A misguided victim complex

A MISGUIDED VICTIM COMPLEX…. To add a bookend to the previous post, Justin Rood noted that the 110th Congress hasn’t even officially begun, but several House Republicans have already started feeling sorry for themselves.

In a “Dear Colleague” letter circulated to fellow Republicans, three House GOPers are trying to push a “Minority Bill of Rights” — based on a two-year-old proposal by then-Minority Leader Nancy Pelosi (D-CA). You can read the letter here.

“Unfortunately, as you are well aware, the Democrats’ forty-year reign over the House was plagued by consistent, systematic efforts to usurp the rights and privileges of the Republican minority,” write Reps. Patrick McHenry (R-NC), Eric Cantor (R-VA) and Tom Price (R-GA).

I’m afraid on the hypocrisy-o-meter, these three just buried the needle.

Two years ago, Nancy Pelosi and other House Dems proposed some modest measures that would improve the democratic process on the Hill: bills would only come to the floor after open committee hearings, lawmakers would be able to offer amendments to bills, and members would have at least 24 hours to actually look at legislation before being asked to vote on it.

What happened in response to Pelosi’s written request? Dennis Hastert blew it off and refused to even acknowledge the correspondence.

Now, all of a sudden, the same ideas have been repackaged as a Republican-backed “Minority Bill of Rights.” For reasons that escape me, McHenry, Cantor, and Price seem to believe “their” idea should be taken seriously.

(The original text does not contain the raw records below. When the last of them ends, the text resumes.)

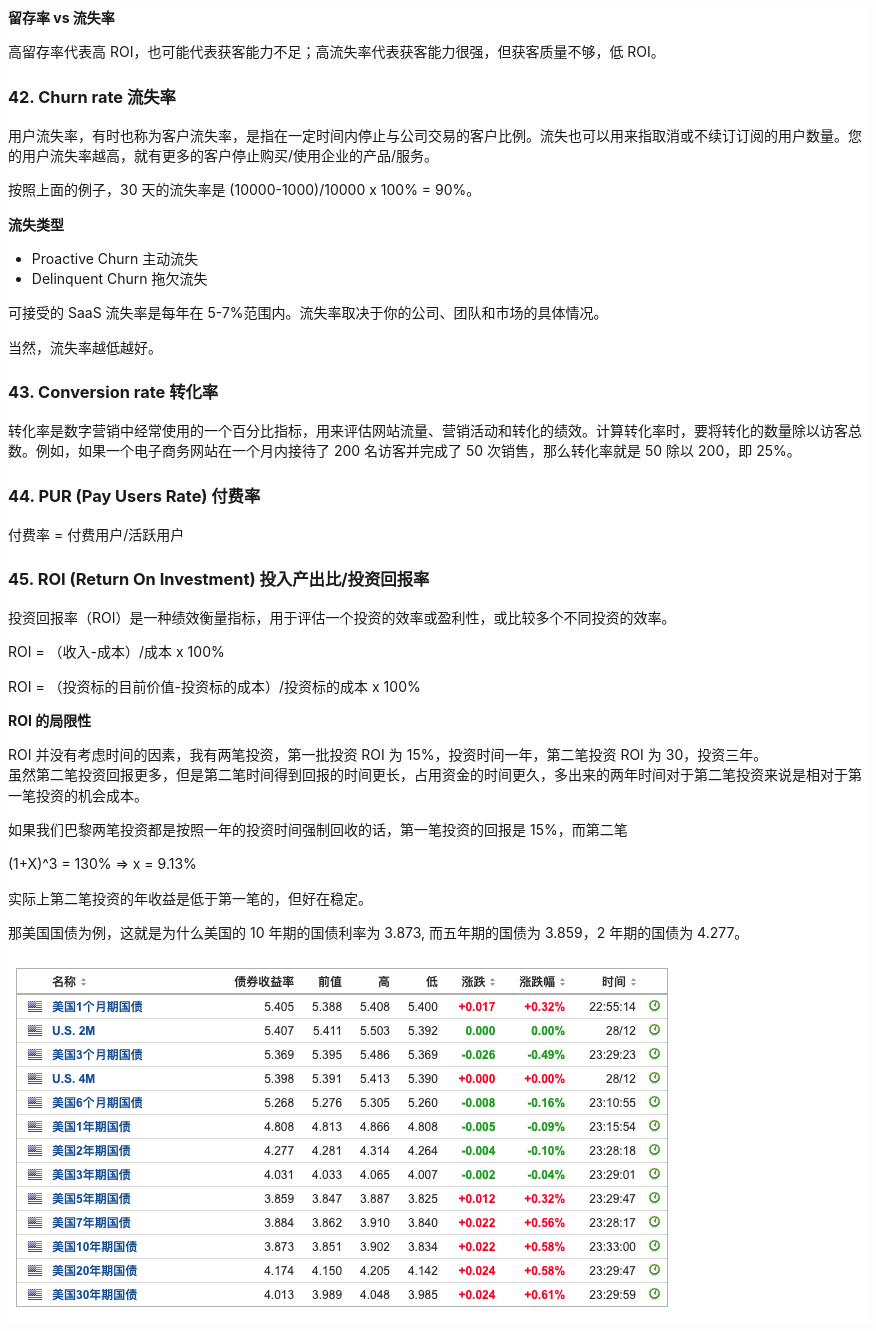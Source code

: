**留存率 vs 流失率**

高留存率代表高 ROI，也可能代表获客能力不足；高流失率代表获客能力很强，但获客质量不够，低 ROI。

### 42. Churn rate 流失率

用户流失率，有时也称为客户流失率，是指在一定时间内停止与公司交易的客户比例。流失也可以用来指取消或不续订订阅的用户数量。您的用户流失率越高，就有更多的客户停止购买/使用企业的产品/服务。

按照上面的例子，30 天的流失率是 (10000-1000)/10000 x 100% = 90%。

**流失类型**

- Proactive Churn 主动流失
- Delinquent Churn 拖欠流失

可接受的 SaaS 流失率是每年在 5-7%范围内。流失率取决于你的公司、团队和市场的具体情况。

当然，流失率越低越好。

### 43. Conversion rate 转化率

转化率是数字营销中经常使用的一个百分比指标，用来评估网站流量、营销活动和转化的绩效。计算转化率时，要将转化的数量除以访客总数。例如，如果一个电子商务网站在一个月内接待了 200 名访客并完成了 50 次销售，那么转化率就是 50 除以 200，即 25%。

### 44. PUR (Pay Users Rate) 付费率

付费率 = 付费用户/活跃用户

### 45. ROI (Return On Investment) 投入产出比/投资回报率

投资回报率（ROI）是一种绩效衡量指标，用于评估一个投资的效率或盈利性，或比较多个不同投资的效率。

ROI = （收入-成本）/成本 x 100%

ROI = （投资标的目前价值-投资标的成本）/投资标的成本 x 100%

**ROI 的局限性**

ROI 并没有考虑时间的因素，我有两笔投资，第一批投资 ROI 为 15%，投资时间一年，第二笔投资 ROI 为 30，投资三年。  
虽然第二笔投资回报更多，但是第二笔时间得到回报的时间更长，占用资金的时间更久，多出来的两年时间对于第二笔投资来说是相对于第一笔投资的机会成本。

如果我们巴黎两笔投资都是按照一年的投资时间强制回收的话，第一笔投资的回报是 15%，而第二笔

(1+X)^3 = 130% => x = 9.13%

实际上第二笔投资的年收益是低于第一笔的，但好在稳定。

那美国国债为例，这就是为什么美国的 10 年期的国债利率为 3.873, 而五年期的国债为 3.859，2 年期的国债为 4.277。

![](./img/2023-12-29-img-1-usa-treasury-rate-data.png)
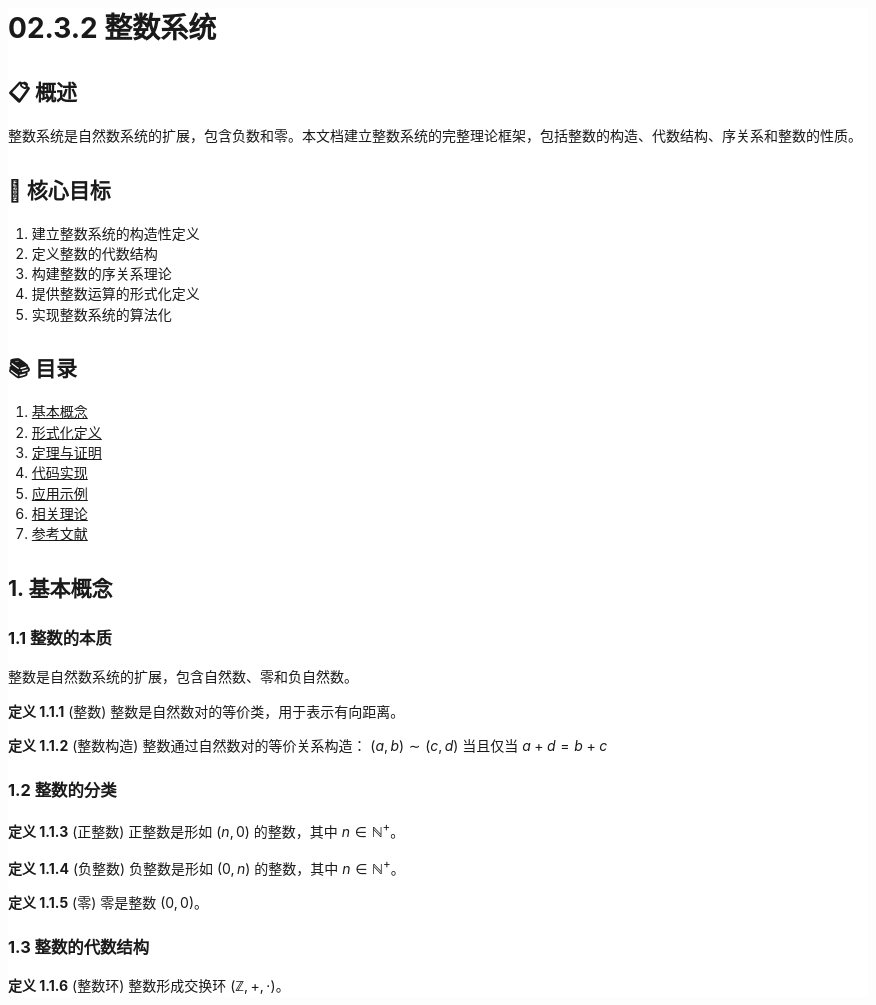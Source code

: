 # 02.3.2 整数系统

## 📋 概述

整数系统是自然数系统的扩展，包含负数和零。本文档建立整数系统的完整理论框架，包括整数的构造、代数结构、序关系和整数的性质。

## 🎯 核心目标

1. 建立整数系统的构造性定义
2. 定义整数的代数结构
3. 构建整数的序关系理论
4. 提供整数运算的形式化定义
5. 实现整数系统的算法化

## 📚 目录

1. [基本概念](#1-基本概念)
2. [形式化定义](#2-形式化定义)
3. [定理与证明](#3-定理与证明)
4. [代码实现](#4-代码实现)
5. [应用示例](#5-应用示例)
6. [相关理论](#6-相关理论)
7. [参考文献](#7-参考文献)

## 1. 基本概念

### 1.1 整数的本质

整数是自然数系统的扩展，包含自然数、零和负自然数。

**定义 1.1.1** (整数)
整数是自然数对的等价类，用于表示有向距离。

**定义 1.1.2** (整数构造)
整数通过自然数对的等价关系构造：
$(a, b) \sim (c, d)$ 当且仅当 $a + d = b + c$

### 1.2 整数的分类

**定义 1.1.3** (正整数)
正整数是形如 $(n, 0)$ 的整数，其中 $n \in \mathbb{N}^+$。

**定义 1.1.4** (负整数)
负整数是形如 $(0, n)$ 的整数，其中 $n \in \mathbb{N}^+$。

**定义 1.1.5** (零)
零是整数 $(0, 0)$。

### 1.3 整数的代数结构

**定义 1.1.6** (整数环)
整数形成交换环 $(\mathbb{Z}, +, \cdot)$。
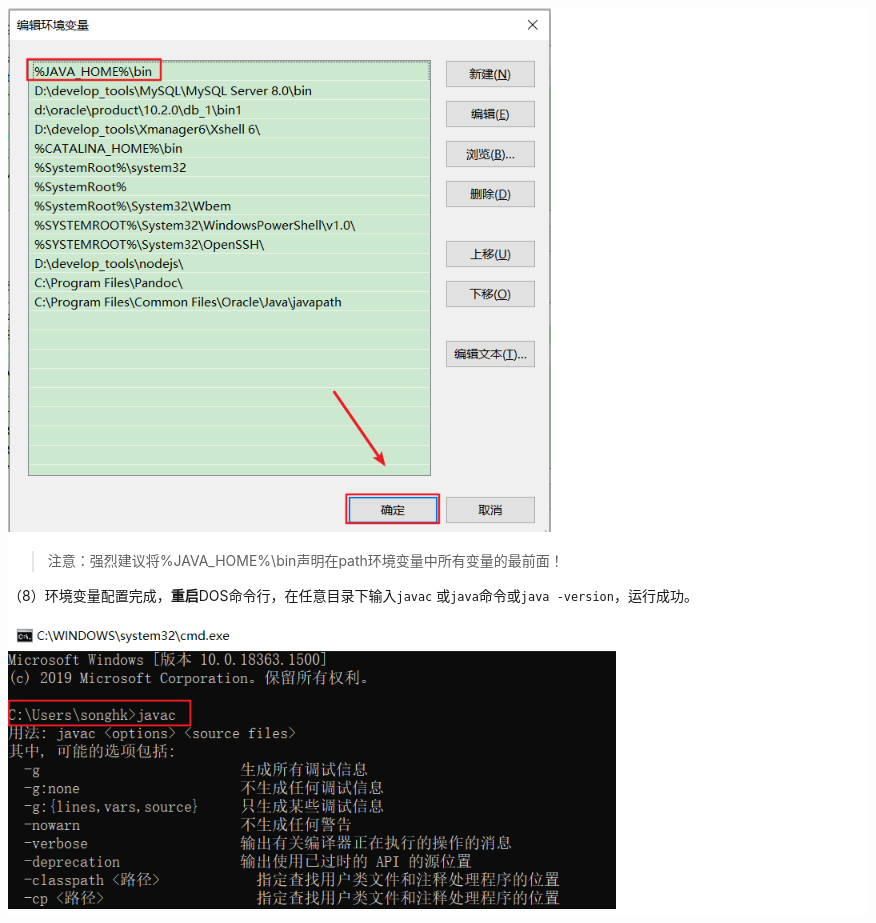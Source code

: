 <img src="images/image-20220607114953758.png" alt="image-20220607114953758" style="zoom:80%;" />

> 注意：强烈建议将%JAVA_HOME%\bin声明在path环境变量中所有变量的最前面！

（8）环境变量配置完成，**重启**DOS命令行，在任意目录下输入`javac` 或`java`命令或`java -version`，运行成功。

<img src="images/image-20220607114432286.png" alt="image-20220607114432286" style="zoom:80%;" />
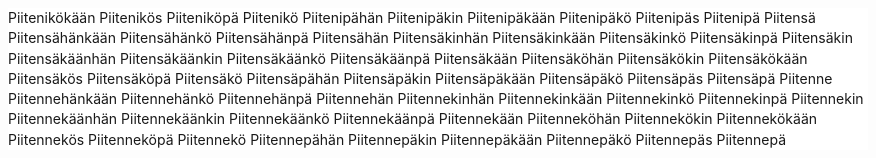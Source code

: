 Piitenikökään
Piitenikös
Piiteniköpä
Piitenikö
Piitenipähän
Piitenipäkin
Piitenipäkään
Piitenipäkö
Piitenipäs
Piitenipä
Piitensä
Piitensähänkään
Piitensähänkö
Piitensähänpä
Piitensähän
Piitensäkinhän
Piitensäkinkään
Piitensäkinkö
Piitensäkinpä
Piitensäkin
Piitensäkäänhän
Piitensäkäänkin
Piitensäkäänkö
Piitensäkäänpä
Piitensäkään
Piitensäköhän
Piitensäkökin
Piitensäkökään
Piitensäkös
Piitensäköpä
Piitensäkö
Piitensäpähän
Piitensäpäkin
Piitensäpäkään
Piitensäpäkö
Piitensäpäs
Piitensäpä
Piitenne
Piitennehänkään
Piitennehänkö
Piitennehänpä
Piitennehän
Piitennekinhän
Piitennekinkään
Piitennekinkö
Piitennekinpä
Piitennekin
Piitennekäänhän
Piitennekäänkin
Piitennekäänkö
Piitennekäänpä
Piitennekään
Piitenneköhän
Piitennekökin
Piitennekökään
Piitennekös
Piitenneköpä
Piitennekö
Piitennepähän
Piitennepäkin
Piitennepäkään
Piitennepäkö
Piitennepäs
Piitennepä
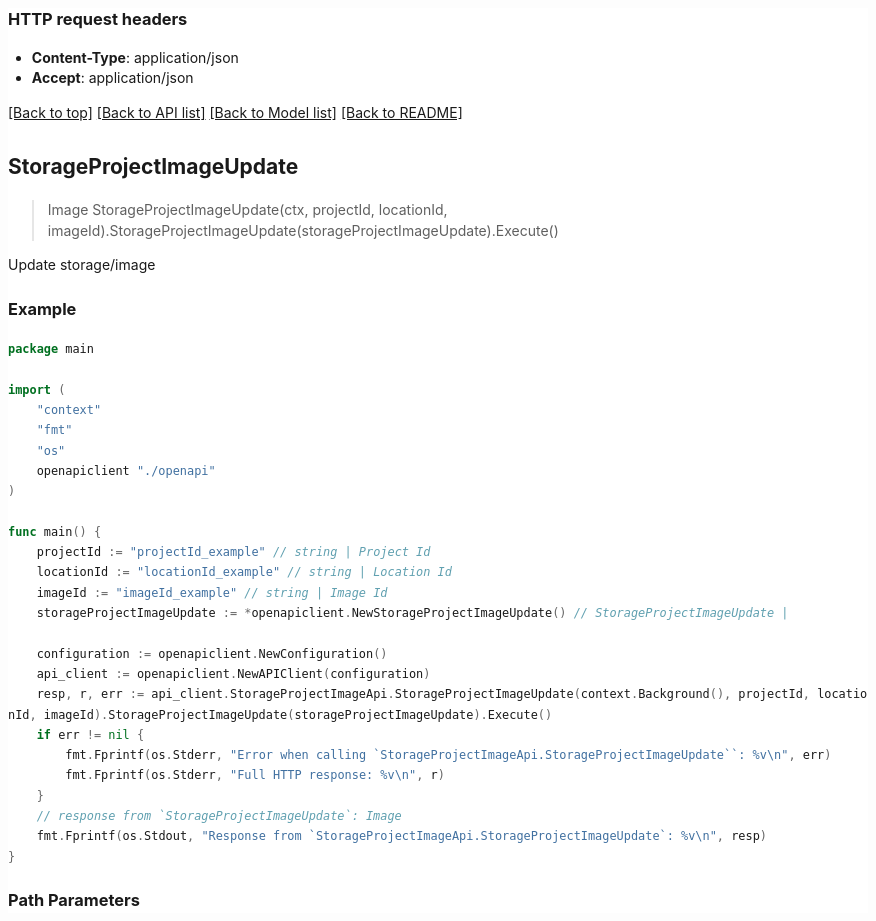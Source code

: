 ### HTTP request headers

- **Content-Type**: application/json
- **Accept**: application/json

[[Back to top]](#) [[Back to API list]](../README.md#documentation-for-api-endpoints)
[[Back to Model list]](../README.md#documentation-for-models)
[[Back to README]](../README.md)


## StorageProjectImageUpdate

> Image StorageProjectImageUpdate(ctx, projectId, locationId, imageId).StorageProjectImageUpdate(storageProjectImageUpdate).Execute()

Update storage/image



### Example

```go
package main

import (
    "context"
    "fmt"
    "os"
    openapiclient "./openapi"
)

func main() {
    projectId := "projectId_example" // string | Project Id
    locationId := "locationId_example" // string | Location Id
    imageId := "imageId_example" // string | Image Id
    storageProjectImageUpdate := *openapiclient.NewStorageProjectImageUpdate() // StorageProjectImageUpdate | 

    configuration := openapiclient.NewConfiguration()
    api_client := openapiclient.NewAPIClient(configuration)
    resp, r, err := api_client.StorageProjectImageApi.StorageProjectImageUpdate(context.Background(), projectId, locationId, imageId).StorageProjectImageUpdate(storageProjectImageUpdate).Execute()
    if err != nil {
        fmt.Fprintf(os.Stderr, "Error when calling `StorageProjectImageApi.StorageProjectImageUpdate``: %v\n", err)
        fmt.Fprintf(os.Stderr, "Full HTTP response: %v\n", r)
    }
    // response from `StorageProjectImageUpdate`: Image
    fmt.Fprintf(os.Stdout, "Response from `StorageProjectImageApi.StorageProjectImageUpdate`: %v\n", resp)
}
```

### Path Parameters
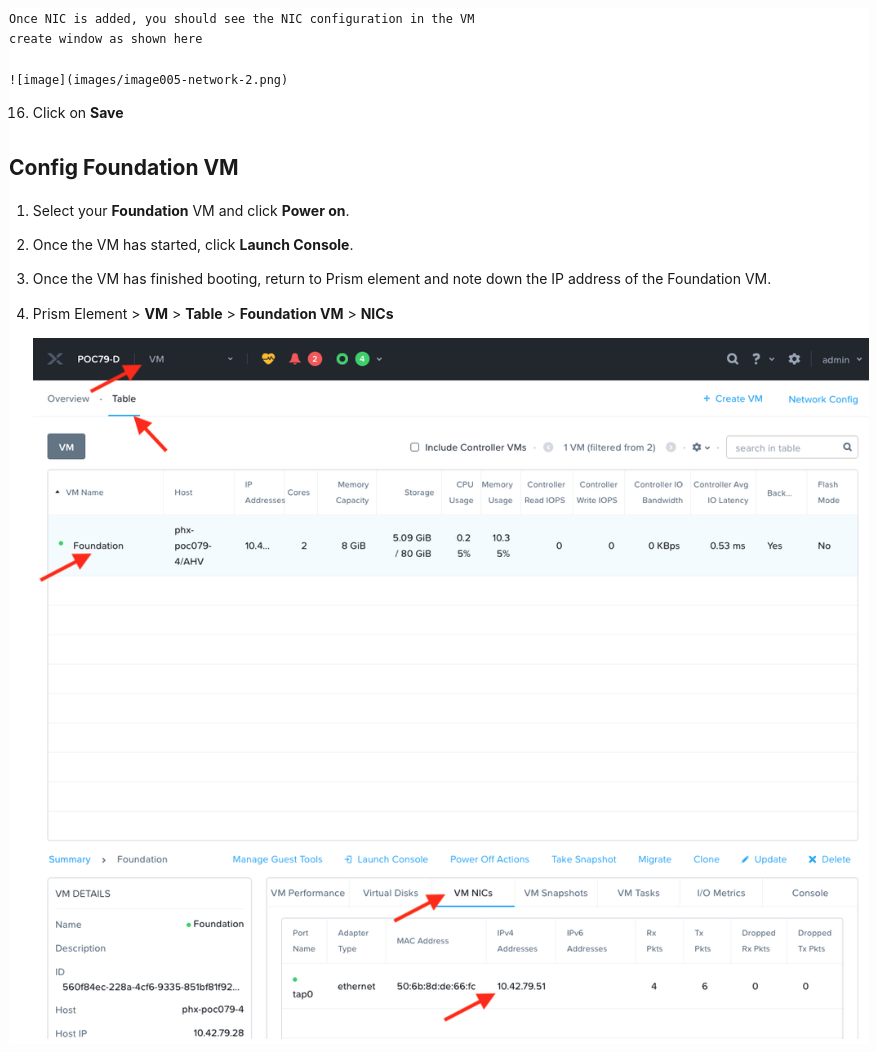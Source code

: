     Once NIC is added, you should see the NIC configuration in the VM
    create window as shown here

    ![image](images/image005-network-2.png)

16. Click on **Save**

## Config Foundation VM

1.  Select your **Foundation** VM and click **Power on**.

2.  Once the VM has started, click **Launch Console**.

3.  Once the VM has finished booting, return to Prism element and note
    down the IP address of the Foundation VM.

4.  Prism Element > **VM** > **Table** > **Foundation VM** > **NICs**

    ![](images/foundation-vm-ip.png)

As for their argument about abuses that may have existed before 1994, Kevin thoroughly debunked the Dems-were-just-as-bad notion a couple of years ago.

When it comes to abuses of power, modern Republicans are in a league of their own. And now that they’re in the minority again, worried about abuses that haven’t actually happened, we’re apparently supposed to feel sorry for them. Please.